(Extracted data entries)
▶

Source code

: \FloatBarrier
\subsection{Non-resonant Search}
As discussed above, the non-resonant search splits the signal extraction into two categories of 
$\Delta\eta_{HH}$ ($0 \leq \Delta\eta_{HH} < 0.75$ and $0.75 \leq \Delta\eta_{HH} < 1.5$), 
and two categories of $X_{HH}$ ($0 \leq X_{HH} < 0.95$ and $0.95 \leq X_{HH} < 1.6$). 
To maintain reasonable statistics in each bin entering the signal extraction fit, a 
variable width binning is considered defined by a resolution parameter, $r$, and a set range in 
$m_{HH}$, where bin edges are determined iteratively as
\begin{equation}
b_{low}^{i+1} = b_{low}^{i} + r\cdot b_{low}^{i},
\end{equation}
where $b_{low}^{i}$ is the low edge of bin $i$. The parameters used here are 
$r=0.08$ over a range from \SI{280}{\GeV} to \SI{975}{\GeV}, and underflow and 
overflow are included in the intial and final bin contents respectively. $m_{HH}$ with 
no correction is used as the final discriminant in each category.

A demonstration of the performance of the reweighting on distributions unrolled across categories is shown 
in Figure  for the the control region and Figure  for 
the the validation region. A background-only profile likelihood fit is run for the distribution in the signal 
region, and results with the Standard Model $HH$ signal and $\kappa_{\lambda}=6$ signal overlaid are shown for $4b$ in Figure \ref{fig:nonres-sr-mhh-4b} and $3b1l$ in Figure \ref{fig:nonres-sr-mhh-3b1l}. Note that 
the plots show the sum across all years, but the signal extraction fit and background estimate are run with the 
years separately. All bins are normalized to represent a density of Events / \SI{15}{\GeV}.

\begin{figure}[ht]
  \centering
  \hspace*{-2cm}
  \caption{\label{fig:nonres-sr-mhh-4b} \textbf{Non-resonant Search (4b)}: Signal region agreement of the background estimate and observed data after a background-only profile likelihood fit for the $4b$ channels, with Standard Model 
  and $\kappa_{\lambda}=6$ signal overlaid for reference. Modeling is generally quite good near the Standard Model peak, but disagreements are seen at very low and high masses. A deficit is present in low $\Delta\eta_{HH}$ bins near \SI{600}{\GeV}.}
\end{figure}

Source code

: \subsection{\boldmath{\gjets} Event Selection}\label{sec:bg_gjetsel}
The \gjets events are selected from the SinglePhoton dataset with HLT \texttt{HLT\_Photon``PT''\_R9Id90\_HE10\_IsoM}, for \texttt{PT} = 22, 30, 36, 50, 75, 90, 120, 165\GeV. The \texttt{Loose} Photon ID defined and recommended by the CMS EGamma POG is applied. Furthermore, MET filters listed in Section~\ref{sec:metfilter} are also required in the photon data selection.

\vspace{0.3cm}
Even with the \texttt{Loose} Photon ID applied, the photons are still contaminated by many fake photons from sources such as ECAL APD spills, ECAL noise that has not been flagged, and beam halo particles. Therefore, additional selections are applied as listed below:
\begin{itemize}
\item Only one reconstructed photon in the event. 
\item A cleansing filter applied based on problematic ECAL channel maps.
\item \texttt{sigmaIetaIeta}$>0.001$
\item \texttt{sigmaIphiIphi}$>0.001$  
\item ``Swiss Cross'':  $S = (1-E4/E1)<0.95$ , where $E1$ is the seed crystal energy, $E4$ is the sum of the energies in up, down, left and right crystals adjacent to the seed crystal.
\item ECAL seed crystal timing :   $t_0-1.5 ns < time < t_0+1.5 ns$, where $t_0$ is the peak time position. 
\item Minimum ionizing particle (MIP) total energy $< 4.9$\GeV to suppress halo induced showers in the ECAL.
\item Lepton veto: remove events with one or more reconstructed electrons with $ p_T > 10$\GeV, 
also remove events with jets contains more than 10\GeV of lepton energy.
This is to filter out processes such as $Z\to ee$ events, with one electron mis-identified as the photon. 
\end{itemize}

◀

What is needed
Reproduce each record exactly, leaving nothing out.

Solution
Source code

: \FloatBarrier
\subsection{Non-resonant Search}
As discussed above, the non-resonant search splits the signal extraction into two categories of 
$\Delta\eta_{HH}$ ($0 \leq \Delta\eta_{HH} < 0.75$ and $0.75 \leq \Delta\eta_{HH} < 1.5$), 
and two categories of $X_{HH}$ ($0 \leq X_{HH} < 0.95$ and $0.95 \leq X_{HH} < 1.6$). 
To maintain reasonable statistics in each bin entering the signal extraction fit, a 
variable width binning is considered defined by a resolution parameter, $r$, and a set range in 
$m_{HH}$, where bin edges are determined iteratively as
\begin{equation}
b_{low}^{i+1} = b_{low}^{i} + r\cdot b_{low}^{i},
\end{equation}
where $b_{low}^{i}$ is the low edge of bin $i$. The parameters used here are 
$r=0.08$ over a range from \SI{280}{\GeV} to \SI{975}{\GeV}, and underflow and 
overflow are included in the intial and final bin contents respectively. $m_{HH}$ with 
no correction is used as the final discriminant in each category.

A demonstration of the performance of the reweighting on distributions unrolled across categories is shown 
in Figure  for the the control region and Figure  for 
the the validation region. A background-only profile likelihood fit is run for the distribution in the signal 
region, and results with the Standard Model $HH$ signal and $\kappa_{\lambda}=6$ signal overlaid are shown for $4b$ in Figure \ref{fig:nonres-sr-mhh-4b} and $3b1l$ in Figure \ref{fig:nonres-sr-mhh-3b1l}. Note that 
the plots show the sum across all years, but the signal extraction fit and background estimate are run with the 
years separately. All bins are normalized to represent a density of Events / \SI{15}{\GeV}.

\begin{figure}[ht]
  \centering
  \hspace*{-2cm}
  \caption{\label{fig:nonres-sr-mhh-4b} \textbf{Non-resonant Search (4b)}: Signal region agreement of the background estimate and observed data after a background-only profile likelihood fit for the $4b$ channels, with Standard Model 
  and $\kappa_{\lambda}=6$ signal overlaid for reference. Modeling is generally quite good near the Standard Model peak, but disagreements are seen at very low and high masses. A deficit is present in low $\Delta\eta_{HH}$ bins near \SI{600}{\GeV}.}
\end{figure}

Source code

: \subsection{\boldmath{\gjets} Event Selection}\label{sec:bg_gjetsel}
The \gjets events are selected from the SinglePhoton dataset with HLT \texttt{HLT\_Photon``PT''\_R9Id90\_HE10\_IsoM}, for \texttt{PT} = 22, 30, 36, 50, 75, 90, 120, 165\GeV. The \texttt{Loose} Photon ID defined and recommended by the CMS EGamma POG is applied. Furthermore, MET filters listed in Section~\ref{sec:metfilter} are also required in the photon data selection.

\vspace{0.3cm}
Even with the \texttt{Loose} Photon ID applied, the photons are still contaminated by many fake photons from sources such as ECAL APD spills, ECAL noise that has not been flagged, and beam halo particles. Therefore, additional selections are applied as listed below:
\begin{itemize}
\item Only one reconstructed photon in the event. 
\item A cleansing filter applied based on problematic ECAL channel maps.
\item \texttt{sigmaIetaIeta}$>0.001$
\item \texttt{sigmaIphiIphi}$>0.001$  
\item ``Swiss Cross'':  $S = (1-E4/E1)<0.95$ , where $E1$ is the seed crystal energy, $E4$ is the sum of the energies in up, down, left and right crystals adjacent to the seed crystal.
\item ECAL seed crystal timing :   $t_0-1.5 ns < time < t_0+1.5 ns$, where $t_0$ is the peak time position. 
\item Minimum ionizing particle (MIP) total energy $< 4.9$\GeV to suppress halo induced showers in the ECAL.
\item Lepton veto: remove events with one or more reconstructed electrons with $ p_T > 10$\GeV, 
also remove events with jets contains more than 10\GeV of lepton energy.
This is to filter out processes such as $Z\to ee$ events, with one electron mis-identified as the photon. 
\end{itemize}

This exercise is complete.